During the past decade, enrollment rates in the humanities, e.g. English, philosophy, language, etc., have declined. At Stanford, it is reported that only 15% of the student population is enrolled in a humanities major but 45% of the undergraduate faculty teach it.
Teaching students that working hard, studying, being innovative, etc., will result in success is great. But they may have no means of quantifying that success. In fact, it has been found that some of the richest nations in the world, by the tangible measurement, see that approximately 1 out of every 10 adults uses an antidepressant. In the United States, that number has been increasing by 20% for the past 3 years.
During the Olympic Games, Cadillac, the luxury car dealer, ran a commercial that typified the sentiment that taking time off is equitable to a kind of softness that makes America better than those “other countries” through our refusal to do so.
“Other countries they work, they stroll home, stop by the cafe, they take August off. Off. Why aren’t you like that? Why aren’t WE like that? Because we’re crazy-driven, hard working believers, that’s why.”
The commercial is right. We are believers.
Our economy, our education, our belief is that if we work hard enough, strive long enough, walk the straight-and-narrow straighter and narrower than before, we’ll get somewhere.
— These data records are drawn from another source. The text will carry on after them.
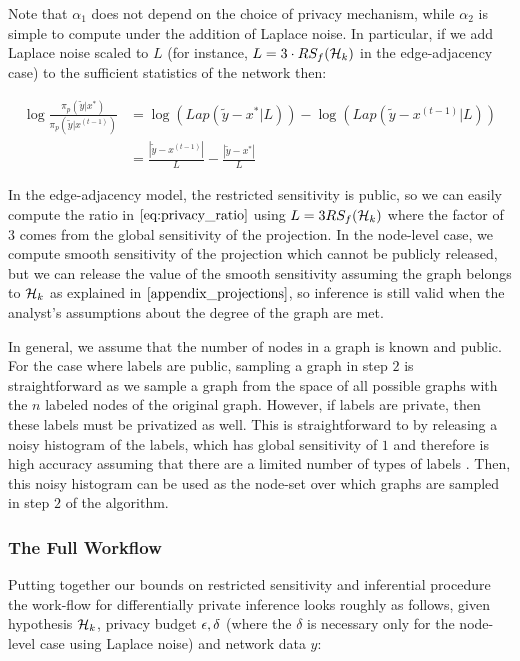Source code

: Note that $\alpha_1$ does not depend on the choice of privacy mechanism, while $\alpha_2$ is simple to compute under the addition of Laplace noise. In particular, if we add Laplace noise scaled to $L$ (for instance, $L= 3 \cdot RS_f(\mathcal{H}_k)$ in the edge-adjacency case) to the sufficient statistics of the network then:

\begin{align}
\label{eq:privacy_ratio}
\log \frac{\pi_p(\tilde{y} | x^*) }{\pi_p(\tilde{y} | x^{(t-1)})} & = \log \left(Lap\left(\tilde{y} - x^*  | L \right)  \right) -  \log \left(Lap\left(\tilde{y} - x^{(t-1)}  | L \right) \right) \\ \nonumber
& = \frac{|\tilde{y} - x^{(t-1)} | }{L} - \frac{|\tilde{y} - x^* | }{L}
\end{align}

 In the edge-adjacency model, the restricted sensitivity is public, so  we can easily compute the ratio in $\cref{eq:privacy_ratio}$ using $L=3RS_f(\mathcal{H}_k)$ where the factor of $3$ comes from the global sensitivity of the projection. In the node-level case, we compute smooth sensitivity of the projection which cannot be publicly released, but we can release the value of the smooth sensitivity assuming the graph belongs to $\mathcal{H}_k$ as explained in $\Cref{appendix_projections}$, so inference is still valid when the analyst's assumptions about the degree of the graph are met.
 
 In general, we assume that the number of nodes in a graph is known and public. For the case where labels are public, sampling a graph in step $2$ is straightforward as we sample a graph from the space of all possible graphs with the $n$ labeled nodes of the original graph. However, if labels are private, then these labels must be privatized as well. This is straightforward to by releasing a noisy histogram of the labels, which has global sensitivity of $1$ and therefore is high accuracy assuming that there are a limited number of types of labels \cite{DMNS06}. Then, this noisy histogram can be used as the node-set over which graphs are sampled in step $2$ of the algorithm.

\subsubsection{The Full Workflow}

Putting together our bounds on restricted sensitivity and inferential procedure the work-flow for differentially private inference looks roughly as follows, given hypothesis $\mathcal{H}_k$, privacy budget $\epsilon, \delta$ (where the $\delta$ is necessary only for the node-level case using Laplace noise) and network data $y$:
But what we’re finding more and more is that, that new somewhere is not very different than where we started. All of the added stuff doesn’t change that.
The Roman emperor Marcus Aurelius once wrote that “Men seek retreats for themselves, houses in the country, sea-shores and mountains; and thou too art wont to desire such things very much. But this is altogether a mark of the most common sort of men, for it is in thy power whenever thou shalt choose to retire into thyself. For nowhere either with more quiet or more freedom from trouble does a man retire than into his own soul.”
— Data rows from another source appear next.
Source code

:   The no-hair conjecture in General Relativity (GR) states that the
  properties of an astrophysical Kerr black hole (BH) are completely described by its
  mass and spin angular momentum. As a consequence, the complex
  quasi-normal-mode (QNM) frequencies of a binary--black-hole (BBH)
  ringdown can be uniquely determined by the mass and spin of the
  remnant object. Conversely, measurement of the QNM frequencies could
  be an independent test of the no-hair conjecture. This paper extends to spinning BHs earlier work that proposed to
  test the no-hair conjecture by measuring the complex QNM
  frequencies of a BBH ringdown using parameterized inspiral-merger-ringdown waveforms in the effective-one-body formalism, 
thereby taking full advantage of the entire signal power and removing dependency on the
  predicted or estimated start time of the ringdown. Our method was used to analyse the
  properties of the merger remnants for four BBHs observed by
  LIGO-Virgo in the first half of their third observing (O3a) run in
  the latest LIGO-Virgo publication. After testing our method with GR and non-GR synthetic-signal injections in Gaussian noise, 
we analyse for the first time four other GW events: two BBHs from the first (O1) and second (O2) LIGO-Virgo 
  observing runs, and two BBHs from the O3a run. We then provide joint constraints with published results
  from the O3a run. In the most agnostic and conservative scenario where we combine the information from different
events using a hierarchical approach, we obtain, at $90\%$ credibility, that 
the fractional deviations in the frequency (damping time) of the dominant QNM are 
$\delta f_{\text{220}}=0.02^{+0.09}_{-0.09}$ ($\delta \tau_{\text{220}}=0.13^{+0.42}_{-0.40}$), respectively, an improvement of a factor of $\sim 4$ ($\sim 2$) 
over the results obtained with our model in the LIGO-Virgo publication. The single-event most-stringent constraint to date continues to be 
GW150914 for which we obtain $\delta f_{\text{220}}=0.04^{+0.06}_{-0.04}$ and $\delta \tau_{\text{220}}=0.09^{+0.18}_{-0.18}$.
But in America, we don’t even seek retreats any longer. The United States is among the developed nations as the only nation to not provide statutory vacation requirements. But even without this, over 50% of Americans will go without using the vacation time their employer does provide.
Finding that accumulating great wealth will not alter or change our desire for more, our faith should rightly be shaken. It is for this reason that it has long been known that a vital piece of the education puzzle is not only to teach students how to perform a skill but how to live well.
The failure of our education system to do this, the avoidance of that difficult task, is a terrifying cancer that needs to be cut out.
The Cadillac commercial calls out a number of pioneers and exemplars of their model of American exceptionalism, among them are Bill Gates and the Wright Brothers. These individuals are lifted up as testament to what avoiding your vacation and striving to earn more things can do for you.
Nevermind that Bill Gates takes a week to retreat and think about technology twice a year or that the Wright Brothers would abandon their bicycle shop for a month to camp in the wild, we still believe that those two weeks we take off in August and all of our shiny toys are enough.